A quick Google search shows everyone from Forbes to The Wall Street Journal and beyond have written about how predictive analytics is going to “transform business” and “turn analytics on its head” and even “make BI obsolete”.
However, the analytics market is still dominated by visualization and business intelligence tools like Tableau, Qlik, and Birst.
So if predictive analytics is the next best thing, why isn’t everyone using it? And what’s the solution?
The Value of Prediction
Predictive analytics is useful because it tells you what will happen in the future.
If your business knows what’s going to happen in the future — a potential borrower will default on their loan, tickets for a flight will be sold out, a network will be attacked — you can make decisions that mitigate future risk (decline the risky loan) or leverage future opportunity (increase ticket prices for the in-demand flight).
And current predictive analytics technology is capable of making thousands, even millions, of such predictions each second, giving you the power to optimize nearly limitless business decisions.

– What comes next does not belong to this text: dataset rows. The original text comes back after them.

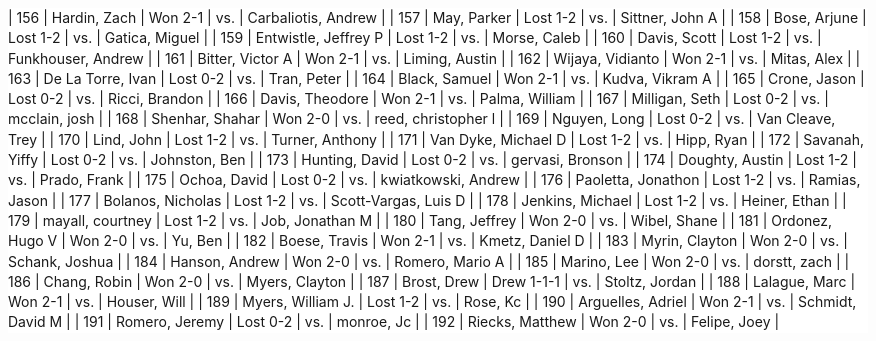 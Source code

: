| 156 | Hardin, Zach | Won 2-1 | vs. | Carbaliotis, Andrew |
| 157 | May, Parker | Lost 1-2 | vs. | Sittner, John A |
| 158 | Bose, Arjune | Lost 1-2 | vs. | Gatica, Miguel |
| 159 | Entwistle, Jeffrey P | Lost 1-2 | vs. | Morse, Caleb |
| 160 | Davis, Scott | Lost 1-2 | vs. | Funkhouser, Andrew |
| 161 | Bitter, Victor A | Won 2-1 | vs. | Liming, Austin |
| 162 | Wijaya, Vidianto | Won 2-1 | vs. | Mitas, Alex |
| 163 | De La Torre, Ivan | Lost 0-2 | vs. | Tran, Peter |
| 164 | Black, Samuel | Won 2-1 | vs. | Kudva, Vikram A |
| 165 | Crone, Jason | Lost 0-2 | vs. | Ricci, Brandon |
| 166 | Davis, Theodore | Won 2-1 | vs. | Palma, William |
| 167 | Milligan, Seth | Lost 0-2 | vs. | mcclain, josh |
| 168 | Shenhar, Shahar | Won 2-0 | vs. | reed, christopher l |
| 169 | Nguyen, Long | Lost 0-2 | vs. | Van Cleave, Trey |
| 170 | Lind, John | Lost 1-2 | vs. | Turner, Anthony |
| 171 | Van Dyke, Michael D | Lost 1-2 | vs. | Hipp, Ryan |
| 172 | Savanah, Yiffy | Lost 0-2 | vs. | Johnston, Ben |
| 173 | Hunting, David | Lost 0-2 | vs. | gervasi, Bronson |
| 174 | Doughty, Austin | Lost 1-2 | vs. | Prado, Frank |
| 175 | Ochoa, David | Lost 0-2 | vs. | kwiatkowski, Andrew |
| 176 | Paoletta, Jonathon | Lost 1-2 | vs. | Ramias, Jason |
| 177 | Bolanos, Nicholas | Lost 1-2 | vs. | Scott-Vargas, Luis D |
| 178 | Jenkins, Michael | Lost 1-2 | vs. | Heiner, Ethan |
| 179 | mayall, courtney | Lost 1-2 | vs. | Job, Jonathan M |
| 180 | Tang, Jeffrey | Won 2-0 | vs. | Wibel, Shane |
| 181 | Ordonez, Hugo V | Won 2-0 | vs. | Yu, Ben |
| 182 | Boese, Travis | Won 2-1 | vs. | Kmetz, Daniel D |
| 183 | Myrin, Clayton | Won 2-0 | vs. | Schank, Joshua |
| 184 | Hanson, Andrew | Won 2-0 | vs. | Romero, Mario A |
| 185 | Marino, Lee | Won 2-0 | vs. | dorstt, zach |
| 186 | Chang, Robin | Won 2-0 | vs. | Myers, Clayton |
| 187 | Brost, Drew | Drew 1-1-1 | vs. | Stoltz, Jordan |
| 188 | Lalague, Marc | Won 2-1 | vs. | Houser, Will |
| 189 | Myers, William J. | Lost 1-2 | vs. | Rose, Kc |
| 190 | Arguelles, Adriel | Won 2-1 | vs. | Schmidt, David M |
| 191 | Romero, Jeremy | Lost 0-2 | vs. | monroe, Jc |
| 192 | Riecks, Matthew | Won 2-0 | vs. | Felipe, Joey |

It helps you optimize decisions given a predicted future. It helps you react to the future – a future which you’ve accepted.
But what if simply reacting to the future isn’t good enough. What if you need to change the future instead?
Where Prediction Fails
The dirty secret is that, for many business problems and outcomes, predictive analytics alone holds little value.
In many cases, it’s not enough to know what’s going to happen, you need to change what’s going to happen.
And in order to do that, you need more than a simple prediction. You need to know the reasons behind every prediction.
An Example: Customer Churn
Consider the simple case of customer churn.
With predictive analytics, you will know which customers are likely to take their business elsewhere. Knowing this, you could choose to invest fewer resources in those customers, and step up new customer acquisition efforts to offset your predicted losses.
You’ll be more successful and profitable than if you didn’t know who was going to churn. But new customer acquisition can be difficult and costly – much more costly than finding a way to keep those customers who are predicted to churn.
If you don’t know why they are leaving, you won’t know the right actions to take to ensure loyalty.
If, for instance, a customer is leaving because her product keeps failing — but you don’t know that or really anything about why she’s leaving — this story will play out in one of two common scenarios.
One scenario is you guess what might make her stay. Maybe you offer her a longer contract and a free add-on. And you will fail at keeping her because you haven’t addressed her pain point, and you will fail at keeping some substantial percentage of all the other customers who are leaving for greener pastures, and your investment in predictive analytics technology will not have resulted in an acceptable reduction in churn.
Or, you could do some work. You can pick up where your predictive analytics technology left off, digging through the data — manually, frequently via a business intelligence dashboard — to determine what churning customers have in common, why they’re leaving and therefore what interventions might be the most effective. This requires expertise and attention that most businesses can’t afford, and time that customers aren’t going to give you.
Predictions are clearly not enough on their own. So what’s the solution?
Taking Prediction a Step Further
Prescriptive analytics gives you the ‘why’ with every prediction, so you (and your systems) know what to do about each and every future threat or opportunity.
Going back to the churn example, if you knew the reason why your customer was leaving (faulty product) you could intervene in a meaningful way, offering her a replacement product, effectively keeping her as a customer, and successfully reducing churn across your customer base.
No more guessing. No more manual analysis work. And you will unlock the true potential of predictive analytics that everyone is talking about, but that few have actually harnessed.